Exercise details:
Gather all lines with "export" from the records.

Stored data

= Beginning of Section =

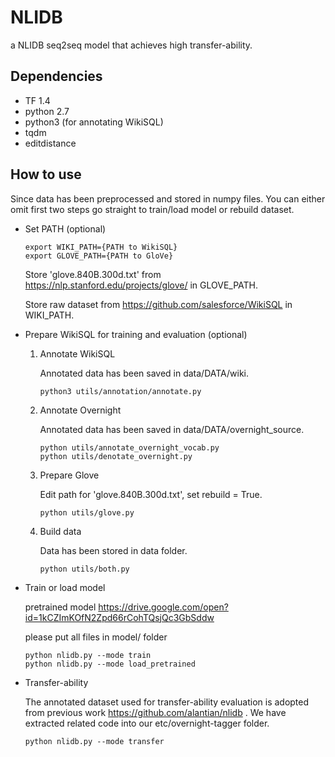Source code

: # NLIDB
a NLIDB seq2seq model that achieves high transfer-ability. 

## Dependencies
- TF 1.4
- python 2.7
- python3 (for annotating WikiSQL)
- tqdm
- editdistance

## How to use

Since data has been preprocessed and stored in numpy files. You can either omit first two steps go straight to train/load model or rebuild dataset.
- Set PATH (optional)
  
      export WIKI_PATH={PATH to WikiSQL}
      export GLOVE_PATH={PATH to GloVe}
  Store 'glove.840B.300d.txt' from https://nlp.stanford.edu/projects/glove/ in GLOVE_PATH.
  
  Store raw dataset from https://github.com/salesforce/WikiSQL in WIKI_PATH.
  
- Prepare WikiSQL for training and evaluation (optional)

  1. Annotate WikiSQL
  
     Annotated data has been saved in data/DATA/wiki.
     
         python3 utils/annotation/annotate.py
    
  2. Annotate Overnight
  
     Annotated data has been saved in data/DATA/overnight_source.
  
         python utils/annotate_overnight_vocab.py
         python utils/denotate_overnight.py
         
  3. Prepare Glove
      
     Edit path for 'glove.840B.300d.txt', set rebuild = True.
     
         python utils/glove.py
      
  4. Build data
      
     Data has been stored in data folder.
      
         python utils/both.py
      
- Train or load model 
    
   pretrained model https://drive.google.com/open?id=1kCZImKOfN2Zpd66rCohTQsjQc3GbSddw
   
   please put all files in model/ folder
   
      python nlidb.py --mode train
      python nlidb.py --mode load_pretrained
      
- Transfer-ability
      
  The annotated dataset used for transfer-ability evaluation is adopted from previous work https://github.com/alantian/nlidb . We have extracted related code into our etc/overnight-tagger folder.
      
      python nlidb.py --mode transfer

= End of Section =
= Beginning of Section =

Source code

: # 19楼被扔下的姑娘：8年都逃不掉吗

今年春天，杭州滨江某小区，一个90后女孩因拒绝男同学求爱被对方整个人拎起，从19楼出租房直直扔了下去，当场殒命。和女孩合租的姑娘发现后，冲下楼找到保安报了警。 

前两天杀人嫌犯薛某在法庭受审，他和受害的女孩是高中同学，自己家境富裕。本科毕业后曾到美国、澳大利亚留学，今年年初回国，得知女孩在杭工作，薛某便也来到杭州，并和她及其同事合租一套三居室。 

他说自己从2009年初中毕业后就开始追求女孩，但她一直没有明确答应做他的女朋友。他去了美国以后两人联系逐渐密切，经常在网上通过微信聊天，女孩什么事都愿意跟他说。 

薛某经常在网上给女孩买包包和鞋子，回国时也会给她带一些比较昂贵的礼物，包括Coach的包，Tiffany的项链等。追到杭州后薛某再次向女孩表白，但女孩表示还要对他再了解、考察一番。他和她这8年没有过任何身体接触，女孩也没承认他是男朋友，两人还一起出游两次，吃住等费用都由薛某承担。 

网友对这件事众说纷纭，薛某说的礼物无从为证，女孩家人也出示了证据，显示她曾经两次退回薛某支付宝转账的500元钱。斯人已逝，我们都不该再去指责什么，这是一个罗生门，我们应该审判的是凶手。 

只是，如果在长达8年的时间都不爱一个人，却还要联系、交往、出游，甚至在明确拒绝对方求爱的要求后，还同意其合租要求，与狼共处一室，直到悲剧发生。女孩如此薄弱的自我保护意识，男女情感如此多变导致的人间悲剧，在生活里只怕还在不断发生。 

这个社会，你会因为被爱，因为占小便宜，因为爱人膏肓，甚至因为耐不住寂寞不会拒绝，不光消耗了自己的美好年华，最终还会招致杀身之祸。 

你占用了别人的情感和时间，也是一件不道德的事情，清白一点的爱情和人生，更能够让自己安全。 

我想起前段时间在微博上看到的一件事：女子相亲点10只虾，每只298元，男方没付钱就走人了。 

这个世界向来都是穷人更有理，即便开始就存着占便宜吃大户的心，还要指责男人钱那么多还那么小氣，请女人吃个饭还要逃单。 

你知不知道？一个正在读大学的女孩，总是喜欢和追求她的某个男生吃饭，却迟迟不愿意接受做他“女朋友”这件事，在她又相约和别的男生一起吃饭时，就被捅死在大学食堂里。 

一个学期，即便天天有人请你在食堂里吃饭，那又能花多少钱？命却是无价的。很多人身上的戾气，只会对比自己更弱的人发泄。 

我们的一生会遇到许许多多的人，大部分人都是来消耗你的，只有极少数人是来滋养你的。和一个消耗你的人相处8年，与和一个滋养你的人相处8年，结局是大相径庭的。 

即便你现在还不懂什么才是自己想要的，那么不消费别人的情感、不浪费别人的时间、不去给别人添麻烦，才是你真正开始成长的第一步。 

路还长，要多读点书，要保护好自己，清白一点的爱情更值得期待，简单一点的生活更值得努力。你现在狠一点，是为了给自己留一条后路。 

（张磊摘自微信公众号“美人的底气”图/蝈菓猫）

= End of Section =

Completed task:
      export WIKI_PATH={PATH to WikiSQL}
      export GLOVE_PATH={PATH to GloVe}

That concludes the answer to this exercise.